◆ **THE TASK**
Copy word for word, please, the lines of the entries below running from the one containing "Tabel jawaban_esai berelasi" to the one containing "kelas (untuk menyimpan daftar kelas).", both ends included.

** RECORDS PROVIDED follows **

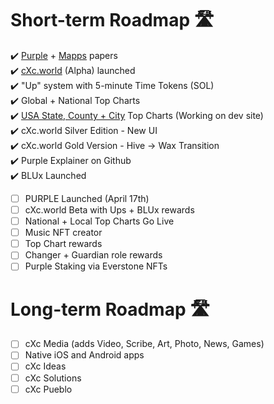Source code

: # Short-term Roadmap 🛣️ 

:heavy_check_mark: [Purple](ttps://docs.google.com/document/d/1T2JH9J73WjgZ9-cULJAzrYvZzyPSXEA_fdgt21lHnDc/preview) + [Mapps](https://docs.google.com/document/d/1YppJ2EYumRI2j0UHYdZh7NJMObMI_NfHgaFRLbjgBtw/preview) papers  
:heavy_check_mark: [cXc.world](https://cxc.world) (Alpha) launched  
:heavy_check_mark: "Up" system with 5-minute Time Tokens (SOL)  
:heavy_check_mark: Global + National Top Charts  
:heavy_check_mark: [USA State, County + City](Images/Geo-France.png) Top Charts (Working on dev site)  
:heavy_check_mark: cXc.world Silver Edition - New UI  
:heavy_check_mark: cXc.world Gold Version - Hive -> Wax Transition  
:heavy_check_mark: Purple Explainer on Github  
:heavy_check_mark: BLUx Launched  
- [ ] PURPLE Launched (April 17th)  
- [ ] cXc.world Beta with Ups + BLUx rewards 
- [ ] National + Local Top Charts Go Live 
- [ ] Music NFT creator  
- [ ] Top Chart rewards  
- [ ] Changer + Guardian role rewards  
- [ ] Purple Staking via Everstone NFTs

# Long-term Roadmap 🛣️ 
- [ ] cXc Media (adds Video, Scribe, Art, Photo, News, Games)  
- [ ] Native iOS and Android apps 
- [ ] cXc Ideas  
- [ ] cXc Solutions  
- [ ] cXc Pueblo  
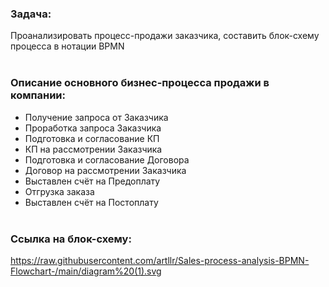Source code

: ### Задача: 
Проанализировать процесс-продажи заказчика, составить блок-схему процесса в нотации BPMN
<br><br>


### Описание основного бизнес-процесса продажи в компании:

- Получение запроса от Заказчика
- Проработка запроса Заказчика
- Подготовка и согласование КП
- КП на рассмотрении Заказчика
- Подготовка и согласование Договора
- Договор на рассмотрении Заказчика
- Выставлен счёт на Предоплату
- Отгрузка заказа
- Выставлен счёт на Постоплату
<br><br>

### Ссылка на блок-схему:
https://raw.githubusercontent.com/artllr/Sales-process-analysis-BPMN-Flowchart-/main/diagram%20(1).svg
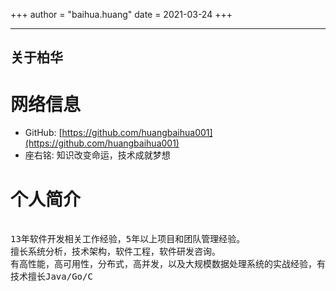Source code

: +++
author = "baihua.huang"
date = 2021-03-24
+++

---
关于柏华
---

# 网络信息

- GitHub: [https://github.com/huangbaihua001](https://github.com/huangbaihua001)
- 座右铭:  知识改变命运，技术成就梦想




# 个人简介

<pre>

13年软件开发相关工作经验，5年以上项目和团队管理经验。
擅长系统分析，技术架构，软件工程，软件研发咨询。
有高性能，高可用性，分布式，高并发，以及大规模数据处理系统的实战经验，有自己的一些经验和心得。
技术擅长Java/Go/C

</pre>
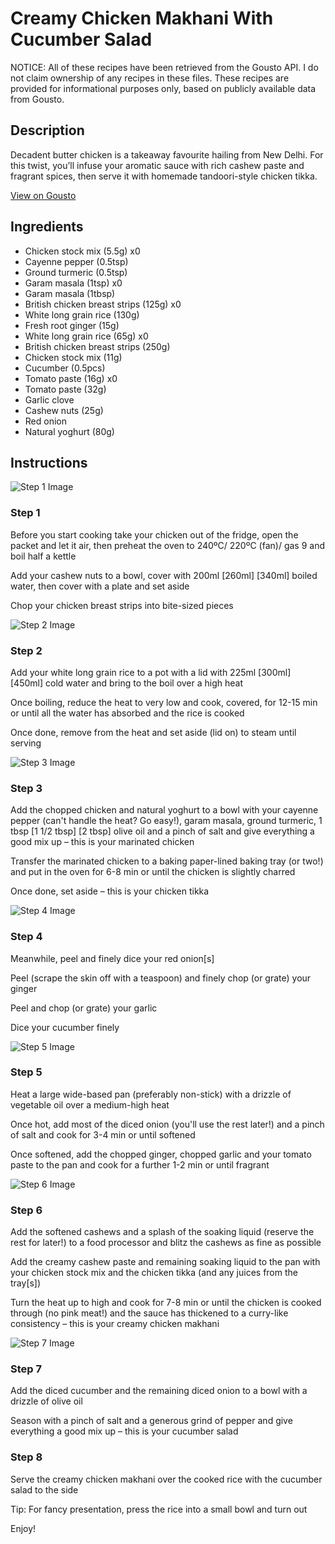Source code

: # Creamy Chicken Makhani With Cucumber Salad

NOTICE: All of these recipes have been retrieved from the Gousto API. I do not claim ownership of any recipes in these files. These recipes are provided for informational purposes only, based on publicly available data from Gousto.

## Description

Decadent butter chicken is a takeaway favourite hailing from New Delhi. For this twist, you’ll infuse your aromatic sauce with rich cashew paste and fragrant spices, then serve it with homemade tandoori-style chicken tikka. 

[View on Gousto](https://www.gousto.co.uk/recipes/cookbook/creamy-chicken-makhani-buttered-naan)

## Ingredients

- Chicken stock mix (5.5g) x0
- Cayenne pepper (0.5tsp)
- Ground turmeric (0.5tsp)
- Garam masala (1tsp) x0
- Garam masala (1tbsp)
- British chicken breast strips (125g) x0
- White long grain rice (130g)
- Fresh root ginger (15g)
- White long grain rice (65g) x0
- British chicken breast strips (250g)
- Chicken stock mix (11g)
- Cucumber (0.5pcs)
- Tomato paste (16g) x0
- Tomato paste (32g)
- Garlic clove
- Cashew nuts (25g)
- Red onion
- Natural yoghurt (80g)

## Instructions

![Step 1 Image](https://production-media.gousto.co.uk/cms/recipe-step-image/Step-1-1710244042130-x200.jpg)

### Step 1

Before you start cooking take your chicken out of the fridge, open the packet and let it air, then preheat the oven to 240ºC/ 220ºC (fan)/ gas 9 and boil half a kettle

Add your cashew nuts to a bowl, cover with 200ml <span class="text-purple">[260ml]</span> <span class="text-danger">[340ml]</span> boiled water, then cover with a plate and set aside

Chop your chicken breast strips into bite-sized pieces

![Step 2 Image](https://production-media.gousto.co.uk/cms/recipe-step-image/Step-2-1710244045759-x200.jpg)

### Step 2

Add your white long grain rice to a pot with a lid with 225ml<span class="text-purple"> [300ml] </span><span class="text-danger">[450ml]</span> cold water and bring to the boil over a high heat

Once boiling, reduce the heat to very low and cook, covered, for 12-15 min or until all the water has absorbed and the rice is cooked

Once done, remove from the heat and set aside (lid on) to steam until serving

![Step 3 Image](https://production-media.gousto.co.uk/cms/recipe-step-image/Step-3-1710244049656-x200.jpg)

### Step 3

Add the chopped chicken and natural yoghurt to a bowl with your cayenne pepper (can't handle the heat? Go easy!), garam masala, ground turmeric, 1 tbsp <span class="text-purple">[1 1/2 tbsp]</span><span class="text-danger"> [2 tbsp]</span> olive oil and a pinch of salt and give everything a good mix up – this is your marinated chicken

Transfer the marinated chicken to a baking paper-lined baking tray (or two!) and put in the oven for 6-8 min or until the chicken is slightly charred

Once done, set aside – this is your chicken tikka

![Step 4 Image](https://production-media.gousto.co.uk/cms/recipe-step-image/Step-4-1710244052409-x200.jpg)

### Step 4

Meanwhile, peel and finely dice your red onion[s]

Peel (scrape the skin off with a teaspoon) and finely chop (or grate) your ginger

Peel and chop (or grate) your garlic

Dice your cucumber finely

![Step 5 Image](https://production-media.gousto.co.uk/cms/recipe-step-image/Step-5-1710244056044-x200.jpg)

### Step 5

Heat a large wide-based pan (preferably non-stick) with a drizzle of vegetable oil over a medium-high heat

Once hot, add most of the diced onion (you'll use the rest later!) and a pinch of salt and cook for 3-4 min or until softened

Once softened, add the chopped ginger, chopped garlic and your tomato paste to the pan and cook for a further 1-2 min or until fragrant

![Step 6 Image](https://production-media.gousto.co.uk/cms/recipe-step-image/Step-6-1710244059543-x200.jpg)

### Step 6

Add the softened cashews and a splash of the soaking liquid (reserve the rest for later!) to a food processor and blitz the cashews as fine as possible

Add the creamy cashew paste and remaining soaking liquid to the pan with your chicken stock mix and the chicken tikka (and any juices from the tray[s])

Turn the heat up to high and cook for 7-8 min or until the chicken is cooked through (no pink meat!) and the sauce has thickened to a curry-like consistency – this is your creamy chicken makhani

![Step 7 Image](https://production-media.gousto.co.uk/cms/recipe-step-image/Step-7-1710244062664-x200.jpg)

### Step 7

Add the diced cucumber and the remaining diced onion to a bowl with a drizzle of olive oil

Season with a pinch of salt and a generous grind of pepper and give everything a good mix up – this is your cucumber salad

### Step 8

Serve the creamy chicken makhani over the cooked rice with the cucumber salad to the side

Tip: For fancy presentation, press the rice into a small bowl and turn out

Enjoy!

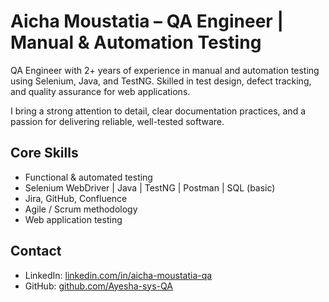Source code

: # Aicha Moustatia – QA Engineer | Manual & Automation Testing

QA Engineer with 2+ years of experience in manual and automation testing using Selenium, Java, and TestNG. Skilled in test design, defect tracking, and quality assurance for web applications.

I bring a strong attention to detail, clear documentation practices, and a passion for delivering reliable, well-tested software.

## Core Skills
- Functional & automated testing  
- Selenium WebDriver | Java | TestNG | Postman | SQL (basic)  
- Jira, GitHub, Confluence  
- Agile / Scrum methodology  
- Web application testing

## Contact
- LinkedIn: [linkedin.com/in/aicha-moustatia-qa](https://www.linkedin.com/in/aicha-moustatia-qa)
- GitHub: [github.com/Ayesha-sys-QA](https://github.com/Ayesha-sys-QA)

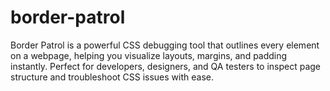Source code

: # border-patrol
Border Patrol is a powerful CSS debugging tool that outlines every element on a webpage, helping you visualize layouts, margins, and padding instantly. Perfect for developers, designers, and QA testers to inspect page structure and troubleshoot CSS issues with ease.
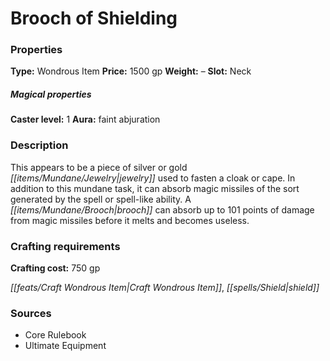 ﻿---
Title: "Brooch of Shielding"
Type: "Wondrous Item"
Price: "1500 gp"
Weight: "–"
Slot: "Neck"
Caster level: "1"
Aura: "faint abjuration"
Description: |
  "This appears to be a piece of silver or gold jewelry used to fasten a cloak or cape. In addition to this mundane task, it can absorb _magic missiles_ of the sort generated by the spell or spell-like ability. A brooch can absorb up to 101 points of damage from _magic missiles_ before it melts and becomes useless."
Crafting cost: "750 gp"
Sources: "['Core Rulebook', 'Ultimate Equipment']"
---

# Brooch of Shielding

### Properties

**Type:** Wondrous Item **Price:** 1500 gp **Weight:** – **Slot:** Neck

##### Magical properties

**Caster level:** 1 **Aura:** faint abjuration

### Description

This appears to be a piece of silver or gold _[[items/Mundane/Jewelry|jewelry]]_ used to fasten a cloak or cape. In addition to this mundane task, it can absorb magic missiles of the sort generated by the spell or spell-like ability. A _[[items/Mundane/Brooch|brooch]]_ can absorb up to 101 points of damage from magic missiles before it melts and becomes useless.

### Crafting requirements

**Crafting cost:** 750 gp

_[[feats/Craft Wondrous Item|Craft Wondrous Item]]_, _[[spells/Shield|shield]]_

### Sources

* Core Rulebook
* Ultimate Equipment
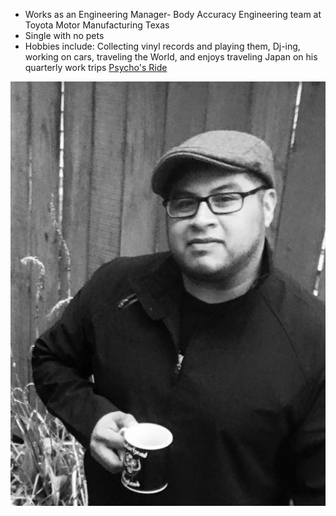 
* Works as an Engineering Manager- Body Accuracy Engineering team at Toyota Motor Manufacturing Texas 
* Single with no pets
* Hobbies include: Collecting vinyl records and playing them, Dj-ing, working on cars, traveling the World, and enjoys traveling Japan on his quarterly work trips [Psycho's Ride](../vehicles/Psycho's%20Ride.md)



![psycho'sprofile](../assets/psycho'sprofile.jpg)


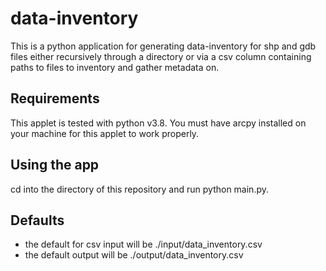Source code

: # data-inventory
This is a python application for generating data-inventory for shp and gdb files either recursively through a directory or via a csv column containing paths to files to inventory and gather metadata on.

## Requirements
This applet is tested with python v3.8. You must have arcpy installed on your machine for this applet to work properly.

## Using the app
cd into the directory of this repository and run python main.py.

## Defaults
- the default for csv input will be ./input/data_inventory.csv
- the default output will be ./output/data_inventory.csv
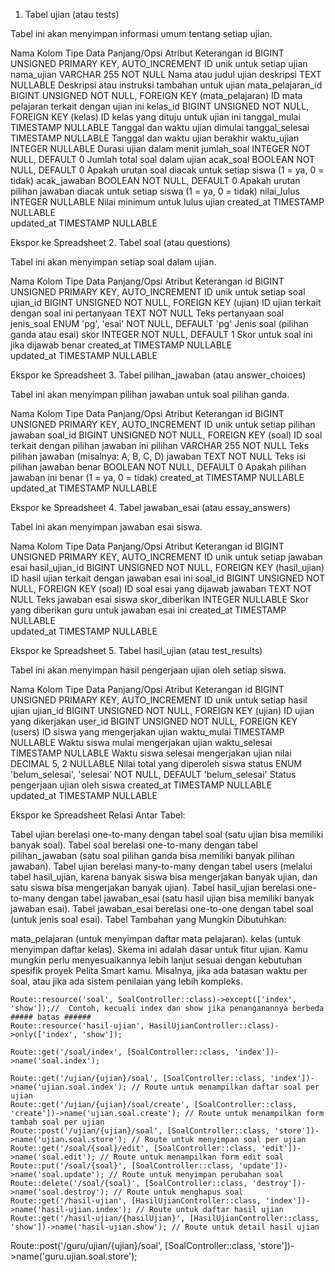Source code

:1. Tabel ujian (atau tests)

Tabel ini akan menyimpan informasi umum tentang setiap ujian.

Nama Kolom	Tipe Data	Panjang/Opsi	Atribut	Keterangan
id	BIGINT UNSIGNED		PRIMARY KEY, AUTO_INCREMENT	ID unik untuk setiap ujian
nama_ujian	VARCHAR	255	NOT NULL	Nama atau judul ujian
deskripsi	TEXT		NULLABLE	Deskripsi atau instruksi tambahan untuk ujian
mata_pelajaran_id	BIGINT UNSIGNED		NOT NULL, FOREIGN KEY (mata_pelajaran)	ID mata pelajaran terkait dengan ujian ini
kelas_id	BIGINT UNSIGNED		NOT NULL, FOREIGN KEY (kelas)	ID kelas yang dituju untuk ujian ini
tanggal_mulai	TIMESTAMP		NULLABLE	Tanggal dan waktu ujian dimulai
tanggal_selesai	TIMESTAMP		NULLABLE	Tanggal dan waktu ujian berakhir
waktu_ujian	INTEGER		NULLABLE	Durasi ujian dalam menit
jumlah_soal	INTEGER		NOT NULL, DEFAULT 0	Jumlah total soal dalam ujian
acak_soal	BOOLEAN		NOT NULL, DEFAULT 0	Apakah urutan soal diacak untuk setiap siswa (1 = ya, 0 = tidak)
acak_jawaban	BOOLEAN		NOT NULL, DEFAULT 0	Apakah urutan pilihan jawaban diacak untuk setiap siswa (1 = ya, 0 = tidak)
nilai_lulus	INTEGER		NULLABLE	Nilai minimum untuk lulus ujian
created_at	TIMESTAMP		NULLABLE	
updated_at	TIMESTAMP		NULLABLE	

Ekspor ke Spreadsheet
2. Tabel soal (atau questions)

Tabel ini akan menyimpan setiap soal dalam ujian.

Nama Kolom	Tipe Data	Panjang/Opsi	Atribut	Keterangan
id	BIGINT UNSIGNED		PRIMARY KEY, AUTO_INCREMENT	ID unik untuk setiap soal
ujian_id	BIGINT UNSIGNED		NOT NULL, FOREIGN KEY (ujian)	ID ujian terkait dengan soal ini
pertanyaan	TEXT		NOT NULL	Teks pertanyaan soal
jenis_soal	ENUM	'pg', 'esai'	NOT NULL, DEFAULT 'pg'	Jenis soal (pilihan ganda atau esai)
skor	INTEGER		NOT NULL, DEFAULT 1	Skor untuk soal ini jika dijawab benar
created_at	TIMESTAMP		NULLABLE	
updated_at	TIMESTAMP		NULLABLE	

Ekspor ke Spreadsheet
3. Tabel pilihan_jawaban (atau answer_choices)

Tabel ini akan menyimpan pilihan jawaban untuk soal pilihan ganda.

Nama Kolom	Tipe Data	Panjang/Opsi	Atribut	Keterangan
id	BIGINT UNSIGNED		PRIMARY KEY, AUTO_INCREMENT	ID unik untuk setiap pilihan jawaban
soal_id	BIGINT UNSIGNED		NOT NULL, FOREIGN KEY (soal)	ID soal terkait dengan pilihan jawaban ini
pilihan	VARCHAR	255	NOT NULL	Teks pilihan jawaban (misalnya: A, B, C, D)
jawaban	TEXT		NOT NULL	Teks isi pilihan jawaban
benar	BOOLEAN		NOT NULL, DEFAULT 0	Apakah pilihan jawaban ini benar (1 = ya, 0 = tidak)
created_at	TIMESTAMP		NULLABLE	
updated_at	TIMESTAMP		NULLABLE	

Ekspor ke Spreadsheet
4. Tabel jawaban_esai (atau essay_answers)

Tabel ini akan menyimpan jawaban esai siswa.

Nama Kolom	Tipe Data	Panjang/Opsi	Atribut	Keterangan
id	BIGINT UNSIGNED		PRIMARY KEY, AUTO_INCREMENT	ID unik untuk setiap jawaban esai
hasil_ujian_id	BIGINT UNSIGNED		NOT NULL, FOREIGN KEY (hasil_ujian)	ID hasil ujian terkait dengan jawaban esai ini
soal_id	BIGINT UNSIGNED		NOT NULL, FOREIGN KEY (soal)	ID soal esai yang dijawab
jawaban	TEXT		NOT NULL	Teks jawaban esai siswa
skor_diberikan	INTEGER		NULLABLE	Skor yang diberikan guru untuk jawaban esai ini
created_at	TIMESTAMP		NULLABLE	
updated_at	TIMESTAMP		NULLABLE	

Ekspor ke Spreadsheet
5. Tabel hasil_ujian (atau test_results)

Tabel ini akan menyimpan hasil pengerjaan ujian oleh setiap siswa.

Nama Kolom	Tipe Data	Panjang/Opsi	Atribut	Keterangan
id	BIGINT UNSIGNED		PRIMARY KEY, AUTO_INCREMENT	ID unik untuk setiap hasil ujian
ujian_id	BIGINT UNSIGNED		NOT NULL, FOREIGN KEY (ujian)	ID ujian yang dikerjakan
user_id	BIGINT UNSIGNED		NOT NULL, FOREIGN KEY (users)	ID siswa yang mengerjakan ujian
waktu_mulai	TIMESTAMP		NULLABLE	Waktu siswa mulai mengerjakan ujian
waktu_selesai	TIMESTAMP		NULLABLE	Waktu siswa selesai mengerjakan ujian
nilai	DECIMAL	5, 2	NULLABLE	Nilai total yang diperoleh siswa
status	ENUM	'belum_selesai', 'selesai'	NOT NULL, DEFAULT 'belum_selesai'	Status pengerjaan ujian oleh siswa
created_at	TIMESTAMP		NULLABLE	
updated_at	TIMESTAMP		NULLABLE	

Ekspor ke Spreadsheet
Relasi Antar Tabel:

Tabel ujian berelasi one-to-many dengan tabel soal (satu ujian bisa memiliki banyak soal).
Tabel soal berelasi one-to-many dengan tabel pilihan_jawaban (satu soal pilihan ganda bisa memiliki banyak pilihan jawaban).
Tabel ujian berelasi many-to-many dengan tabel users (melalui tabel hasil_ujian, karena banyak siswa bisa mengerjakan banyak ujian, dan satu siswa bisa mengerjakan banyak ujian).
Tabel hasil_ujian berelasi one-to-many dengan tabel jawaban_esai (satu hasil ujian bisa memiliki banyak jawaban esai).
Tabel jawaban_esai berelasi one-to-one dengan tabel soal (untuk jenis soal esai).
Tabel Tambahan yang Mungkin Dibutuhkan:

mata_pelajaran (untuk menyimpan daftar mata pelajaran).
kelas (untuk menyimpan daftar kelas).
Skema ini adalah dasar untuk fitur ujian. Kamu mungkin perlu menyesuaikannya lebih lanjut sesuai dengan kebutuhan spesifik proyek Pelita Smart kamu. Misalnya, jika ada batasan waktu per soal, atau jika ada sistem penilaian yang lebih kompleks.

    Route::resource('soal', SoalController::class)->except(['index', 'show']);//  Contoh, kecuali index dan show jika penanganannya berbeda
    ##### batas ######
    Route::resource('hasil-ujian', HasilUjianController::class)->only(['index', 'show']);

    Route::get('/soal/index', [SoalController::class, 'index'])->name('soal.index');
    
    Route::get('/ujian/{ujian}/soal', [SoalController::class, 'index'])->name('ujian.soal.index'); // Route untuk menampilkan daftar soal per ujian
    Route::get('/ujian/{ujian}/soal/create', [SoalController::class, 'create'])->name('ujian.soal.create'); // Route untuk menampilkan form tambah soal per ujian
    Route::post('/ujian/{ujian}/soal', [SoalController::class, 'store'])->name('ujian.soal.store'); // Route untuk menyimpan soal per ujian
    Route::get('/soal/{soal}/edit', [SoalController::class, 'edit'])->name('soal.edit'); // Route untuk menampilkan form edit soal
    Route::put('/soal/{soal}', [SoalController::class, 'update'])->name('soal.update'); // Route untuk menyimpan perubahan soal
    Route::delete('/soal/{soal}', [SoalController::class, 'destroy'])->name('soal.destroy'); // Route untuk menghapus soal
    Route::get('/hasil-ujian', [HasilUjianController::class, 'index'])->name('hasil-ujian.index'); // Route untuk daftar hasil ujian
    Route::get('/hasil-ujian/{hasilUjian}', [HasilUjianController::class, 'show'])->name('hasil-ujian.show'); // Route untuk detail hasil ujian
   Route::post('/guru/ujian/{ujian}/soal', [SoalController::class, 'store'])->name('guru.ujian.soal.store');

** End of RECORDS PROVIDED **

◆ **WRITTEN REPLY**
Tabel jawaban_esai berelasi one-to-one dengan tabel soal (untuk jenis soal esai).
Tabel Tambahan yang Mungkin Dibutuhkan:

mata_pelajaran (untuk menyimpan daftar mata pelajaran).
kelas (untuk menyimpan daftar kelas).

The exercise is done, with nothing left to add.